Motivation To Keep Showing Up For Workouts During Summer For Gym Goers

Phew looks like Summer is finally here! Let’s all celebrate by hitting the gym… said no one ever.

Yeah, hot weather is a tricky one, mainly for people who don’t get that much of it (like us here in the UK). It might take a little while to adapt to it. Heat feels great when you have time to be sluggish, or just laying down on the beach, sitting outside having a fresh drink or an ice cream. But working out and sweating is not exactly what most of us feel like doing, right?

However you can’t realistically expect to maintain a good level of body mobility, health, strength, or whatever your goals might be, if you ruin your workout routine for weeks or even months.

So what do you do to get motivated to go to the gym during Summer?

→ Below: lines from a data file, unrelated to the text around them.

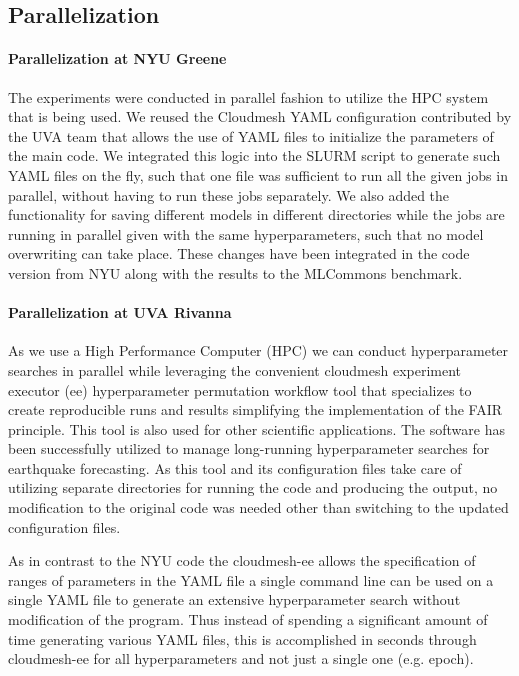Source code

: \documentclass[sigplan,screen]{acmart}
\begin{document}
\subsection{Parallelization}
\label{sec:parallel}


\paragraph{Parallelization at NYU Greene} The experiments were conducted in parallel fashion to utilize the HPC system that is being used. We reused the Cloudmesh YAML configuration contributed by the UVA team 
that allows the use of YAML files to initialize the parameters of the main code.
We integrated this logic into the SLURM script to generate such YAML files 
on the fly, such that one file was sufficient to run all the given jobs in parallel, without having to run these jobs separately. We also added the functionality for saving different models in different directories while the jobs are running in parallel given with the same hyperparameters, such that no model overwriting can take place. These changes have been integrated in the code version from NYU along with the results to the MLCommons benchmark.


\paragraph{Parallelization at UVA Rivanna} As we use a High Performance Computer (HPC) we can conduct hyperparameter searches in parallel while leveraging the convenient cloudmesh experiment executor (ee)  hyperparameter permutation workflow tool \cite{las-2023-ai-workflow,github-cloudmesh-ee,las-2023-mlcommons-edu-eq} that specializes to create reproducible runs and results simplifying the implementation of the FAIR principle. This tool is also used for other scientific applications. The software has been successfully utilized to manage long-running hyperparameter searches for earthquake forecasting. As this tool and its configuration files take care of utilizing separate directories for running the code and producing the output, no modification to the original code was needed other than switching to the updated configuration files. 

As in contrast to the NYU code the cloudmesh-ee allows the specification of ranges of parameters in the YAML file a single command line can be used on a single YAML file to generate an extensive hyperparameter search without modification of the program. Thus instead of spending a significant amount of time generating various YAML files, this is accomplished in seconds through cloudmesh-ee for all hyperparameters and not just a single one (e.g. epoch).
\end{document}
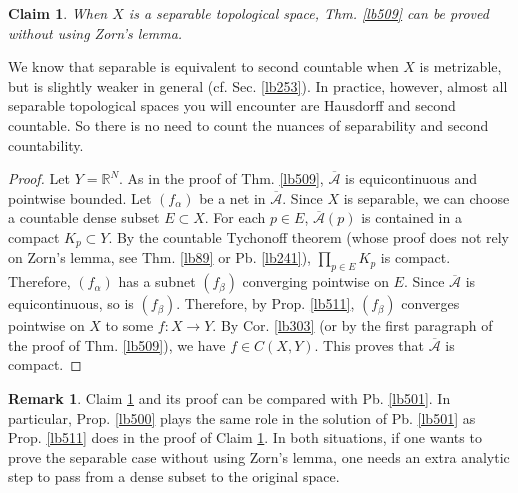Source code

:\documentclass[12pt,b5paper,notitlepage]{article}
\theoremstyle{definition}
\newtheorem{rem}[df]{Remark}
\theoremstyle{plain}
\newtheorem{claim}[df]{Claim}
\newcommand{\ovl}{\overline}
\newcommand{\scr}{\mathscr}
\newcommand{\Rbb}{\mathbb R}
\numberwithin{equation}{section}
\begin{document}
\begin{claim}\label{lb510}
When $X$ is a separable topological space, Thm. \ref{lb509} can be proved without using Zorn's lemma.
\end{claim}

We know that separable is equivalent to second countable when $X$ is metrizable, but is slightly weaker in general (cf. Sec. \ref{lb253}). In practice, however, almost all separable topological spaces you will encounter are Hausdorff and second countable. So there is no need to count the nuances of separability and second countability.

\begin{proof}
Let $Y=\Rbb^N$. As in the proof of Thm. \ref{lb509}, $\ovl{\scr A}$ is equicontinuous and pointwise bounded. Let $(f_\alpha)$ be a net in $\ovl{\scr A}$. Since $X$ is separable, we can choose a countable dense subset $E\subset X$. For each $p\in E$, $\ovl{\scr A}(p)$ is contained in a compact $K_p\subset Y$. By the countable Tychonoff theorem (whose proof does not rely on Zorn's lemma, see Thm. \ref{lb89} or Pb. \ref{lb241}), $\prod_{p\in E}K_p$ is compact. Therefore, $(f_\alpha)$ has a subnet $(f_\beta)$ converging pointwise on $E$. Since $\ovl{\scr A}$ is equicontinuous, so is $(f_\beta)$. Therefore, by Prop. \ref{lb511}, $(f_\beta)$ converges pointwise on $X$ to some $f:X\rightarrow Y$. By Cor. \ref{lb303} (or by the first paragraph of the proof of Thm. \ref{lb509}), we have $f\in C(X,Y)$. This proves that $\ovl{\scr A}$ is compact.
\end{proof}

\begin{rem}
Claim \ref{lb510} and its proof can be compared with Pb. \ref{lb501}. In particular,  Prop. \ref{lb500} plays the same role in the solution of Pb. \ref{lb501} as Prop. \ref{lb511} does in the proof of Claim \ref{lb510}. In both situations, if one wants to prove the separable case without using Zorn's lemma, one needs an extra analytic step to pass from a dense subset to the original space. 
\end{rem}
\end{document}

As always, mindset is one of the most important factor. There’s a couple key things that can help you put yourself in a (mental) place where you’ll be able to reframe your idea of working out in the Summer. So let’s start by going over those, and then pass onto a few tips on how you can actually adapt your workout routine to the hot season to also make it easier on your body, without ‘losing’ the results of the hard work you’ve put in so far.

Mindset cues

  • Firstly, remind yourself that your body can adapt to new circumstances. So do not let your mind trick you into thinking that you’ll spend months under torture just because your first few workout sessions feel harder than they used to. Besides everything else, your body is working hard trying to keep you from heating too much, so it’s normal to feel less energetic, mainly in the beginning when you’re not used to this extra energy expenditure. But if you use this as a justification to stop keeping your body active and keeping your health in check, that will only last longer. However, if you keep pushing (even if you need to adapt your workout which we’ll talk about further down in this post), your body will get used to it and you’ll soon feel like life is good again. And by ‘life’ I mean training, of course.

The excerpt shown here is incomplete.